Data supplied »
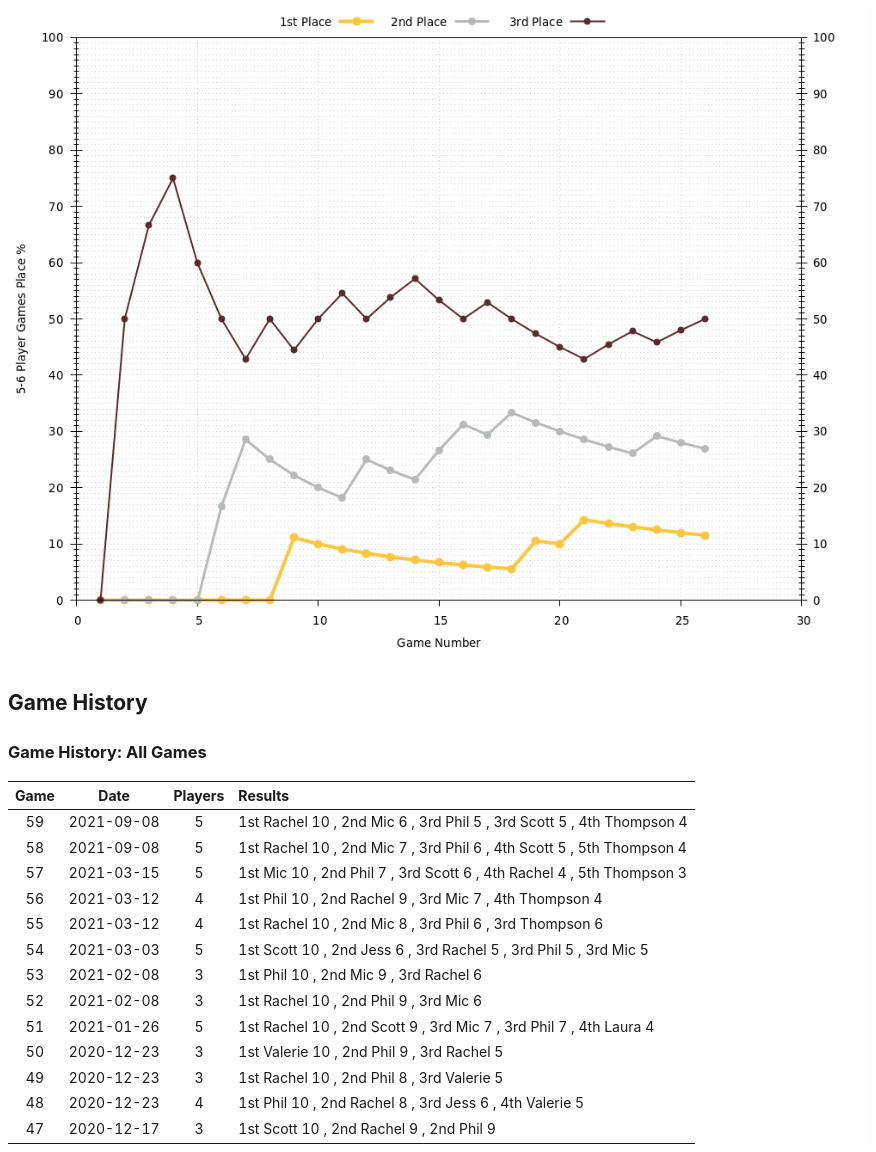 ![](plots/place_percentage_vs_game_number_5_6_player_games.png)

## Game History

### Game History: All Games
| **Game** | **Date**   | **Players** | **Results**                                                                     |
| :---:    | :---:      | :---:       | :---                                                                            |
| 59       | 2021-09-08 | 5           | 1st Rachel 10 , 2nd Mic 6 , 3rd Phil 5 , 3rd Scott 5 , 4th Thompson 4           |
| 58       | 2021-09-08 | 5           | 1st Rachel 10 , 2nd Mic 7 , 3rd Phil 6 , 4th Scott 5 , 5th Thompson 4           |
| 57       | 2021-03-15 | 5           | 1st Mic 10 , 2nd Phil 7 , 3rd Scott 6 , 4th Rachel 4 , 5th Thompson 3           |
| 56       | 2021-03-12 | 4           | 1st Phil 10 , 2nd Rachel 9 , 3rd Mic 7 , 4th Thompson 4                         |
| 55       | 2021-03-12 | 4           | 1st Rachel 10 , 2nd Mic 8 , 3rd Phil 6 , 3rd Thompson 6                         |
| 54       | 2021-03-03 | 5           | 1st Scott 10 , 2nd Jess 6 , 3rd Rachel 5 , 3rd Phil 5 , 3rd Mic 5               |
| 53       | 2021-02-08 | 3           | 1st Phil 10 , 2nd Mic 9 , 3rd Rachel 6                                          |
| 52       | 2021-02-08 | 3           | 1st Rachel 10 , 2nd Phil 9 , 3rd Mic 6                                          |
| 51       | 2021-01-26 | 5           | 1st Rachel 10 , 2nd Scott 9 , 3rd Mic 7 , 3rd Phil 7 , 4th Laura 4              |
| 50       | 2020-12-23 | 3           | 1st Valerie 10 , 2nd Phil 9 , 3rd Rachel 5                                      |
| 49       | 2020-12-23 | 3           | 1st Rachel 10 , 2nd Phil 8 , 3rd Valerie 5                                      |
| 48       | 2020-12-23 | 4           | 1st Phil 10 , 2nd Rachel 8 , 3rd Jess 6 , 4th Valerie 5                         |
| 47       | 2020-12-17 | 3           | 1st Scott 10 , 2nd Rachel 9 , 2nd Phil 9                                        |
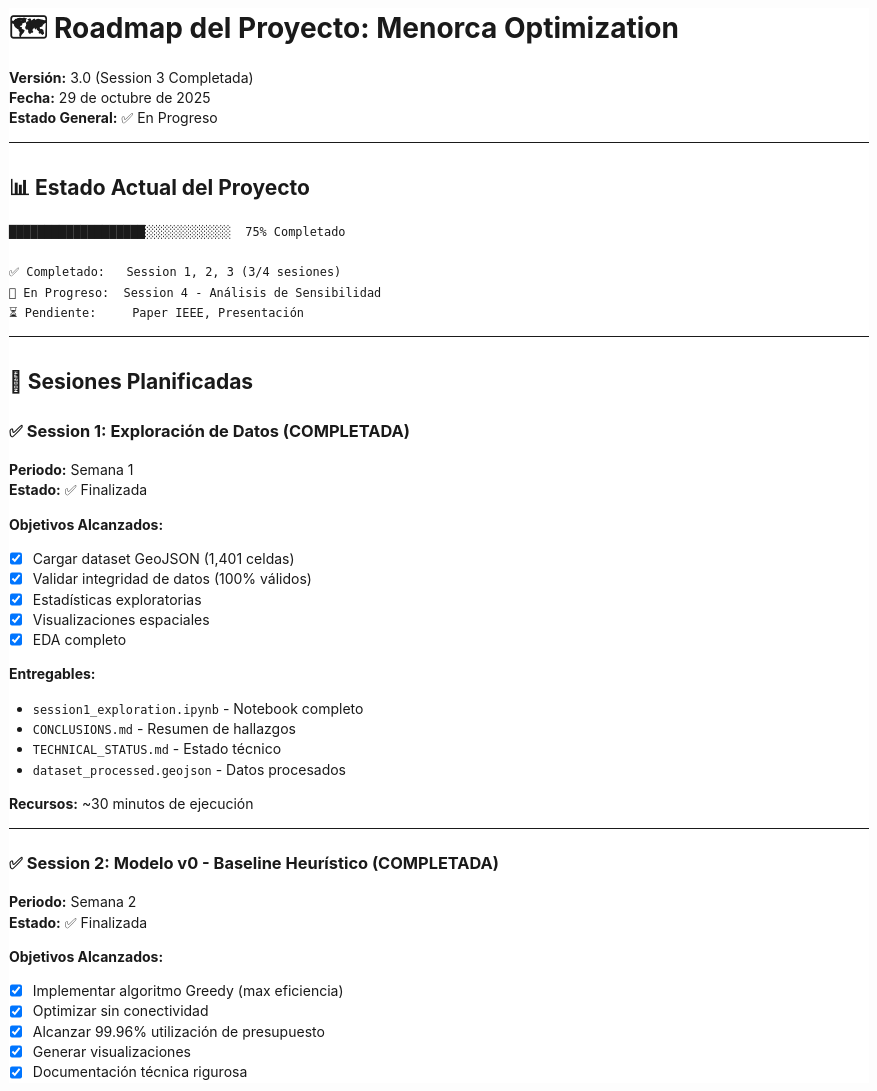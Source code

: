 # 🗺️ Roadmap del Proyecto: Menorca Optimization

**Versión:** 3.0 (Session 3 Completada)  
**Fecha:** 29 de octubre de 2025  
**Estado General:** ✅ En Progreso

---

## 📊 Estado Actual del Proyecto

```
███████████████████░░░░░░░░░░░░  75% Completado

✅ Completado:   Session 1, 2, 3 (3/4 sesiones)
🔄 En Progreso:  Session 4 - Análisis de Sensibilidad
⏳ Pendiente:     Paper IEEE, Presentación
```

---

## 🎯 Sesiones Planificadas

### ✅ Session 1: Exploración de Datos (COMPLETADA)

**Periodo:** Semana 1  
**Estado:** ✅ Finalizada

**Objetivos Alcanzados:**
- [x] Cargar dataset GeoJSON (1,401 celdas)
- [x] Validar integridad de datos (100% válidos)
- [x] Estadísticas exploratorias
- [x] Visualizaciones espaciales
- [x] EDA completo

**Entregables:**
- `session1_exploration.ipynb` - Notebook completo
- `CONCLUSIONS.md` - Resumen de hallazgos
- `TECHNICAL_STATUS.md` - Estado técnico
- `dataset_processed.geojson` - Datos procesados

**Recursos:** ~30 minutos de ejecución

---

### ✅ Session 2: Modelo v0 - Baseline Heurístico (COMPLETADA)

**Periodo:** Semana 2  
**Estado:** ✅ Finalizada

**Objetivos Alcanzados:**
- [x] Implementar algoritmo Greedy (max eficiencia)
- [x] Optimizar sin conectividad
- [x] Alcanzar 99.96% utilización de presupuesto
- [x] Generar visualizaciones
- [x] Documentación técnica rigurosa
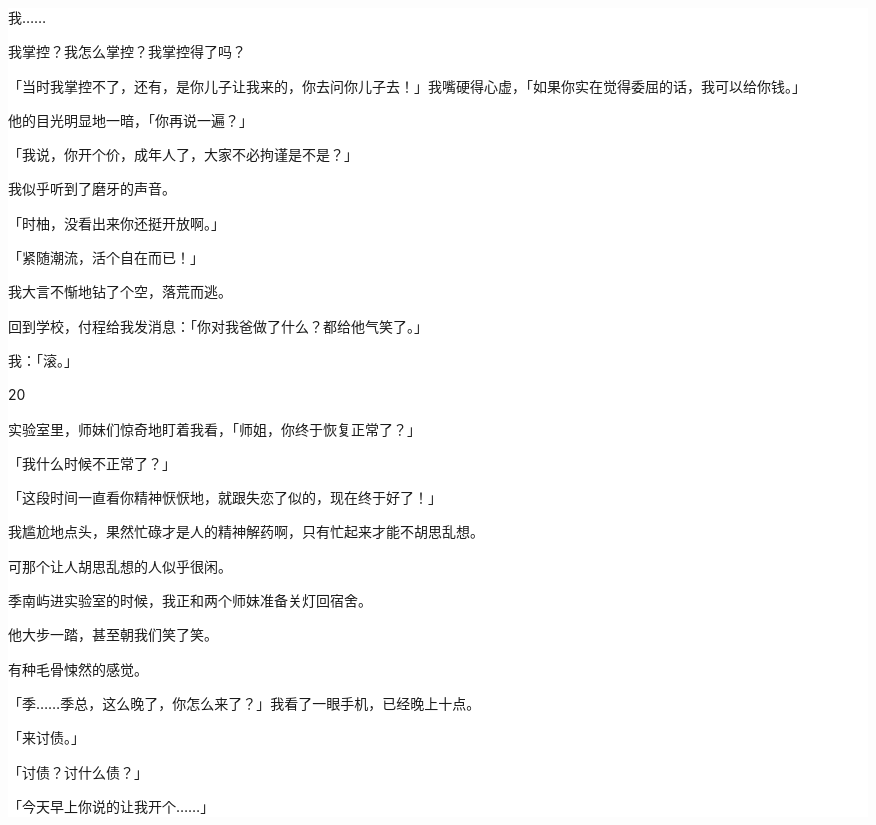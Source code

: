 
我……


我掌控？我怎么掌控？我掌控得了吗？


「当时我掌控不了，还有，是你儿子让我来的，你去问你儿子去！」我嘴硬得心虚，「如果你实在觉得委屈的话，我可以给你钱。」


他的目光明显地一暗，「你再说一遍？」


「我说，你开个价，成年人了，大家不必拘谨是不是？」


我似乎听到了磨牙的声音。


「时柚，没看出来你还挺开放啊。」


「紧随潮流，活个自在而已！」


我大言不惭地钻了个空，落荒而逃。


回到学校，付程给我发消息：「你对我爸做了什么？都给他气笑了。」


我：「滚。」


20


实验室里，师妹们惊奇地盯着我看，「师姐，你终于恢复正常了？」


「我什么时候不正常了？」


「这段时间一直看你精神恹恹地，就跟失恋了似的，现在终于好了！」


我尴尬地点头，果然忙碌才是人的精神解药啊，只有忙起来才能不胡思乱想。


可那个让人胡思乱想的人似乎很闲。


季南屿进实验室的时候，我正和两个师妹准备关灯回宿舍。


他大步一踏，甚至朝我们笑了笑。


有种毛骨悚然的感觉。


「季……季总，这么晚了，你怎么来了？」我看了一眼手机，已经晚上十点。


「来讨债。」


「讨债？讨什么债？」


「今天早上你说的让我开个……」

Task directions » Return a copy of each line in the entries that contains "completo".

Answer section »
- [x] EDA completo
- `session1_exploration.ipynb` - Notebook completo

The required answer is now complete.